Fundada em 1714 e comprada em 2008 pelo grupo Esporão em 2008, a Quinta dos Murças lançou seus primeiros vinhos em 2010. Naquela época, eram elaborados pelo enólogo-chefe da casa alentejana, o australiano David Baverstock, responsável pela reforma da vinícola em 2011 em estilo simples e eficiente, ou “australiano”, como sugeriu José Luís. Lá, são utilizados lagares de pedra com pisa a pé por não mais que quatro horas, grandes cubas de concreto e barricas de carvalho francês sempre usadas. “Eu os compro e os empresto ao Esporão quando novos. Eles usam para vinificar seu Private Label branco e me devolvem do jeito que eu gosto. Não quero odorizar os vinhos”, afirma o enólogo no grupo há dois anos.
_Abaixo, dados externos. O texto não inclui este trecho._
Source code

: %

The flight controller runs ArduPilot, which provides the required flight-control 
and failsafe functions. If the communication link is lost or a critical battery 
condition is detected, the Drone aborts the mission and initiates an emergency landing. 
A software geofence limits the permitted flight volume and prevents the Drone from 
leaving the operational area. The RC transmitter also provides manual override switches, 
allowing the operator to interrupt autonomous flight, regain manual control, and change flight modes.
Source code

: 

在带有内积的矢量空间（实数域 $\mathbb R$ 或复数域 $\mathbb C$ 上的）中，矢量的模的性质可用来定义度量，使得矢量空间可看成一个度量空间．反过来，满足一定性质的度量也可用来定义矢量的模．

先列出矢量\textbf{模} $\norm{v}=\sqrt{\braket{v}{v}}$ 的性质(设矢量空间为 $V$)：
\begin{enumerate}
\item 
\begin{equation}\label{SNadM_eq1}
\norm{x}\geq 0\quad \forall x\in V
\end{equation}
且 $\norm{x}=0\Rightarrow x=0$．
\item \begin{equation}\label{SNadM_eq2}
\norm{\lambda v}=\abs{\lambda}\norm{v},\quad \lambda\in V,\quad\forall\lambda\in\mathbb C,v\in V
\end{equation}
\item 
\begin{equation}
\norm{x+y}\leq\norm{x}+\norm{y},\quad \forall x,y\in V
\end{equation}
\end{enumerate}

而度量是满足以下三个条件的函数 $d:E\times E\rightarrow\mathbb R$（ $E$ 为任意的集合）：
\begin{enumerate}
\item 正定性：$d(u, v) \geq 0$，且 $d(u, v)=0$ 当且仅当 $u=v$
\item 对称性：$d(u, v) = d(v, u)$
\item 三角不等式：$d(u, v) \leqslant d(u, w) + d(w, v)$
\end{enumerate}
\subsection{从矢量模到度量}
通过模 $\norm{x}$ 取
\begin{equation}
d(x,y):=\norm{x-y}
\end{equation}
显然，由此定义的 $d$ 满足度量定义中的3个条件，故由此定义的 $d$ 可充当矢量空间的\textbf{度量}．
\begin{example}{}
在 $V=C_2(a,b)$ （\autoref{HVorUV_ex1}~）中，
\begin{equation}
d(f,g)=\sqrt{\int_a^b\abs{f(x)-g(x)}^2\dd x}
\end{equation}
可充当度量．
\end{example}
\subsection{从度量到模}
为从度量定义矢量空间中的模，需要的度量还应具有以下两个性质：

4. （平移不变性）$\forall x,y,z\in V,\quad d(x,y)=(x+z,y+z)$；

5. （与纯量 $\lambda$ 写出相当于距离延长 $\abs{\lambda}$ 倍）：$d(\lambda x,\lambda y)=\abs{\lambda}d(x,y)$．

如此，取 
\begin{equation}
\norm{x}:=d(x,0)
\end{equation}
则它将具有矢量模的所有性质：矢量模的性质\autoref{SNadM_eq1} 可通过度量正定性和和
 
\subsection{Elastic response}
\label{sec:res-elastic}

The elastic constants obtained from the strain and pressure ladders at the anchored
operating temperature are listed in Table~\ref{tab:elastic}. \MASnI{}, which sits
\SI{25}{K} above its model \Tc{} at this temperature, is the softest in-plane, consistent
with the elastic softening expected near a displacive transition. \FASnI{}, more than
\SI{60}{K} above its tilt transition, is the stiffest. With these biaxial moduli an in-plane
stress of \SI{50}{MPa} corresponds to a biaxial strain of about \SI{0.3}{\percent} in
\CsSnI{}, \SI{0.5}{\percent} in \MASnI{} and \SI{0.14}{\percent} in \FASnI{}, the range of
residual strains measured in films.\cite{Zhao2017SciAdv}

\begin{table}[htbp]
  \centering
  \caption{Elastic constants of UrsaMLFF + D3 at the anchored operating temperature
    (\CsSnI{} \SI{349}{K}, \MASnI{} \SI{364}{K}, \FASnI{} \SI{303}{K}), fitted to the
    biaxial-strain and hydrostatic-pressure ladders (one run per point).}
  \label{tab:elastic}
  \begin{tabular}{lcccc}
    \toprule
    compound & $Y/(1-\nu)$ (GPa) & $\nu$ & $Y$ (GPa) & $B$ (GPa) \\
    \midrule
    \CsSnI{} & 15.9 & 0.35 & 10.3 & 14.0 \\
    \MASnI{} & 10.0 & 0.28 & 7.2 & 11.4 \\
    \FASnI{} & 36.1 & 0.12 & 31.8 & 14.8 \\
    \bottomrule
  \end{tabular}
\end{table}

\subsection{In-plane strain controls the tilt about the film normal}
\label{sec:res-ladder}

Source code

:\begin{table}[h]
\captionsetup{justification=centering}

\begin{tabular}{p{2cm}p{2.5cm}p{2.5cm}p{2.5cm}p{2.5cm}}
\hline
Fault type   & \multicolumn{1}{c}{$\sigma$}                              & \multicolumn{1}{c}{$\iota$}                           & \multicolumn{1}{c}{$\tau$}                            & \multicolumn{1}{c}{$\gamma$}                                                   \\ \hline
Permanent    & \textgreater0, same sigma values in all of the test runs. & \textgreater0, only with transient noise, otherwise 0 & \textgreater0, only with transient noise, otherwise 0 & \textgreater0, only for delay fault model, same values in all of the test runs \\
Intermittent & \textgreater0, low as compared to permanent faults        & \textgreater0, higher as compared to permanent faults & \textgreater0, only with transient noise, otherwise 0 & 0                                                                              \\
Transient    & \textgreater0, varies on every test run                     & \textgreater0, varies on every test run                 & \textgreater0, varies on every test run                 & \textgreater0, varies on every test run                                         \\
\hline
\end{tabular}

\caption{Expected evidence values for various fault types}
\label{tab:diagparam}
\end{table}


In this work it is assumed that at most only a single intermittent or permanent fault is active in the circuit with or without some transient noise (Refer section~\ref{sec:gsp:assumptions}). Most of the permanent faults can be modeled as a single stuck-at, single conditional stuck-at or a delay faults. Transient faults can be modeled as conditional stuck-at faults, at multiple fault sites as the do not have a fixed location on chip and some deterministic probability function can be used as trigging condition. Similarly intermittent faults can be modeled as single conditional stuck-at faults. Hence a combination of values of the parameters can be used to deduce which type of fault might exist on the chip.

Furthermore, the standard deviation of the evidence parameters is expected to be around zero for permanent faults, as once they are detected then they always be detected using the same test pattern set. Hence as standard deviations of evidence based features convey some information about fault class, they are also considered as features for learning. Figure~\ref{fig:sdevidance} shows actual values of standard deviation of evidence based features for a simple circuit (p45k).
Há pouco menos de um ano, a propriedade foi escrutinada por um grupo de franceses do Loire que vaticinaram a existência de oito terroirs distintos. Pode-se esperar, portanto, novos vinhos que explorem as características de cada um deles e de minúcias de parcelas específicas.

Além dos três lançamentos, a Quinta dos Murças tem no Brasil seus três vinhos de entrada Assobio (branco, tinto e rosé), o Reserva e vinhos do Porto.